Kristen Lambertson has a background in dance and studied art history at Concordia University and the University of British Columbia. Prior to joining the Powell Street Festival as the General Manager and Programming Director, she was an assistant curator at the Kamloops Art Gallery. She has experience working in non-profit galleries in BC and in Quebec.

Naomi Horii is a visual artist working with painting, drawing, storyboarding, and film. She contributes to artist communities by encouraging the production and exhibition of art work as part of social justice work and teaching arts empowerment to marginalized youth. As well, Naomi teaches yoga as a way of reading the body as the site of memory; remembering; language; learning; listening.

Yuriko Iga was born in Winnipeg and raised in Calgary with Japanese parentage. Her experience of the traditional Japanese house and family, combined with her work in the post-modernist art field, have led her toward a broadened conception of art as the creation of installation or social space always ignoring the boundary between art, multi-media, design, and life. A graduate of the Alberta College of Art and Design, Yuriko’s many artistic endeavours include running a gallery in Calgary called Kisaten from 1994–1996; working with the collective Colours for Industry; and curating music out of a space called Squibb. Now based out of Vancouver, Yuriko’s recent project is called Blim, a sound gallery and art facility which showcases local and international experimental sound, dance and performative or visual art projects.

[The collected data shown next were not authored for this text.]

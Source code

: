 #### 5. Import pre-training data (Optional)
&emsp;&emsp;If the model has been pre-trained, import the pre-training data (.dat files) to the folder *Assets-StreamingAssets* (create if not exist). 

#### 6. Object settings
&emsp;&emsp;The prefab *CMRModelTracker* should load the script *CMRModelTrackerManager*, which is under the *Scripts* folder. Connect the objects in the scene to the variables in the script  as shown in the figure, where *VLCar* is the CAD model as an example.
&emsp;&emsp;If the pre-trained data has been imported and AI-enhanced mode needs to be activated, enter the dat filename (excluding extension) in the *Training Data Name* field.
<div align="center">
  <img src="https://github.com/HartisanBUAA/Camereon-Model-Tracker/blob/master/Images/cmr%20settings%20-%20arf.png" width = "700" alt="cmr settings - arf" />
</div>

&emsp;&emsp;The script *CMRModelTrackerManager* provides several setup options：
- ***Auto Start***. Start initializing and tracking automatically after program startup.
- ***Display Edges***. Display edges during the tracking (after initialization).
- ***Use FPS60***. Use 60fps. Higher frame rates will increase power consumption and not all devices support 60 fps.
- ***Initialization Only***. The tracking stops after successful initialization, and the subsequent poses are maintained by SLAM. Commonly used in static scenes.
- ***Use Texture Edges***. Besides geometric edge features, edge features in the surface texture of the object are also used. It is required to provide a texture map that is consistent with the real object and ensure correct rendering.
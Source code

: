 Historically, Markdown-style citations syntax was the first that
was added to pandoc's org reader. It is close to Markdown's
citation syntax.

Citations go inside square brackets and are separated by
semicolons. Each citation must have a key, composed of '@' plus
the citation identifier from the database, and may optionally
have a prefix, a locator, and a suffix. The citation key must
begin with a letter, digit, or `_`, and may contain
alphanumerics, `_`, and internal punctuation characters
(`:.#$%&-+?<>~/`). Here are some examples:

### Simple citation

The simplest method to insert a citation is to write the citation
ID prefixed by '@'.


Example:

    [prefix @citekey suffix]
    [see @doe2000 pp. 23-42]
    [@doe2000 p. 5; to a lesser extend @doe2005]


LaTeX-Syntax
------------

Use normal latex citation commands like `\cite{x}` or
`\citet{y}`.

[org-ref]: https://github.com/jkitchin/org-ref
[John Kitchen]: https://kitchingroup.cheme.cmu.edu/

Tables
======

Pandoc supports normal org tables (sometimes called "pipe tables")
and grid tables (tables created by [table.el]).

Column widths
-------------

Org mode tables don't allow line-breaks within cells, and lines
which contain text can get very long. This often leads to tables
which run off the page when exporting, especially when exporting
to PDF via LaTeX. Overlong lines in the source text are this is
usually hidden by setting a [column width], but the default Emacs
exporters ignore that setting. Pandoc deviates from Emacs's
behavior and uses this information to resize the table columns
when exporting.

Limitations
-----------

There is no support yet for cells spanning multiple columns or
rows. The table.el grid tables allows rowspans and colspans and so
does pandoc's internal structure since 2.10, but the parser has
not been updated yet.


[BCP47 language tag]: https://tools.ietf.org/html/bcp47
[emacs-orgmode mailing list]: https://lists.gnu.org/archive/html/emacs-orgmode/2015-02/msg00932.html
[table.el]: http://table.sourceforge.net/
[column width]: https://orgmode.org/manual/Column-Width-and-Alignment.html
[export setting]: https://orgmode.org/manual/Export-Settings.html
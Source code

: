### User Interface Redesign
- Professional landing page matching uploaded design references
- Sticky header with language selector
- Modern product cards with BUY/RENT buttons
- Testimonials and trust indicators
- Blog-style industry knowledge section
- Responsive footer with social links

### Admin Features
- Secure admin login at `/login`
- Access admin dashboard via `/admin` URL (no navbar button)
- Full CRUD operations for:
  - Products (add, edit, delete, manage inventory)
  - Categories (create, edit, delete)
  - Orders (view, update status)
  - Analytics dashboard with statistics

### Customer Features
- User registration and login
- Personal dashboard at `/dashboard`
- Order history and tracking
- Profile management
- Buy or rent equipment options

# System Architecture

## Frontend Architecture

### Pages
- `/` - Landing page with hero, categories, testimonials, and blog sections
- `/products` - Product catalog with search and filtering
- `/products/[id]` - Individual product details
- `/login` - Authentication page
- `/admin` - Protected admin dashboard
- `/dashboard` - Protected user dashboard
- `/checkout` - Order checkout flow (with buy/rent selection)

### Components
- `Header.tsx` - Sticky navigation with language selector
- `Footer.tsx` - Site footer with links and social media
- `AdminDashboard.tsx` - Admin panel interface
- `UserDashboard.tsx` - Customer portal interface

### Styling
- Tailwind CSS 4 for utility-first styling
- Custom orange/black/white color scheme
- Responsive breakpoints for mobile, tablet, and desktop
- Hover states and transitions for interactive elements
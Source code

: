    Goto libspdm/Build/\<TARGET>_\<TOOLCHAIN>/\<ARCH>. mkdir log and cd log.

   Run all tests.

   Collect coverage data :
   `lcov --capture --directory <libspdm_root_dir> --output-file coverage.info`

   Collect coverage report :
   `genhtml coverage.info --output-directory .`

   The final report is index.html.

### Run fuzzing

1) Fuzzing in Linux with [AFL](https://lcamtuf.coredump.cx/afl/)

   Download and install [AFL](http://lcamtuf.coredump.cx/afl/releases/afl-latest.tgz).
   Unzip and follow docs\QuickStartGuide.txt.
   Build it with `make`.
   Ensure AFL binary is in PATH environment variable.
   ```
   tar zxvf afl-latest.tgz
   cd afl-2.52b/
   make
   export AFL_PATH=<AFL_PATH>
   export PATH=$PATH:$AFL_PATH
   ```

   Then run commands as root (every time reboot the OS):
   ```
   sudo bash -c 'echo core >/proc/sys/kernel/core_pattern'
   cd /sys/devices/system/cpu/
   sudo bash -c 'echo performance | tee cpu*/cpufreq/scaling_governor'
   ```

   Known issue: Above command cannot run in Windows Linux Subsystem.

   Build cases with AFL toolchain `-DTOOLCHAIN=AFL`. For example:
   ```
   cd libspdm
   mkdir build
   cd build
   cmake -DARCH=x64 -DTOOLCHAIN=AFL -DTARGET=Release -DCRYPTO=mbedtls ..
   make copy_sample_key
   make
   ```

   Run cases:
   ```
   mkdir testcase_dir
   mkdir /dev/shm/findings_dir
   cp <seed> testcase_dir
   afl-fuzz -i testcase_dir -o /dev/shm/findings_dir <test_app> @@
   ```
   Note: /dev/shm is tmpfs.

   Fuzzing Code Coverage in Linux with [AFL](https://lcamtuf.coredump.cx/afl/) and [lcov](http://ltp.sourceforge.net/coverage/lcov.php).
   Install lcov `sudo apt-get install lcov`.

Kaori Kasai artist-in-motion, graduated from art school in Tokyo, traveled to live and work in San Francisco, Hong Kong, and now Vancouver. She creates her own world of eccentric creatures and personalities which bloom into the void: gigantic space dotted with tiny, intimate kinships and spirits bumping into one another, narrating signs of life across a dreamt universe. Her works have been exhibited at gallery 1 (Japan), Giant Robot, Little Otsu and SOMARTS (San Francisco), Compound Gallery (Portland) and the site of Helen Pitt Gallery (Vancouver). In ’07, Kao was invited to accompany the screening of her new animated short “Duet” at San Francisco’s Asian American Film Festival and AAIFF (NY). Graduated from art school in Tokyo specializing in fashion Illustration. Also trained at the British Columbia Institute of Technology (Canada), learning new media design, CD ROM & web development. Teaching New Media use Mac computer at Art School to age 9 -12 yrs. Currently making a children’s book for Simply Read Books. For more information on Kaori Kasai, visit her website at www.kaorikasai.com

Boon Kondo is a graduate from UBC in Sociology. He has written for Discorder, Ion, Rice Paper, Capital magazine and been an online contributor to Schema Mag blog. He has also been a volunteer for 4Real/Direct Current Media and New Forms Festival. Boon is a second generation Japanese Canadian who, at 32 years of age, joined the 32 annual PSF committee for the first time.

Miko Hoffman coordinated the Powell Street Festival in 2000/2001 and was the General Manager for the Society from 2003-2008. She has been involved in the local non-profit arts community for more than 13 years in curatorial, programming and volunteering capacities, and writes and performs in various musical projects. She is currently the Executive Director of National Nikkei Museum and Heritage Centre.

Susanne Tabata is a small format documentarian and digital media producer, instructional designer, researcher, and historian. She recently designed, wrote, produced and directed the 10 part ethnography series for the Japanese Canadian National Museum called Ohanashi: Stories of Our Elders a detailed examination of the experiences of Japanese Canadians who were interned during World War II a story familiar to her father whose experiences are shared in the series. Most recently created Bloodied But Unbowed and thepunkmovie.com the documentary film and on-line site which chronicle the Vancouver punk scene of the late 1970s. Tabata has a background as an instructional designer, creating learning resources which advance the discussion of social justice.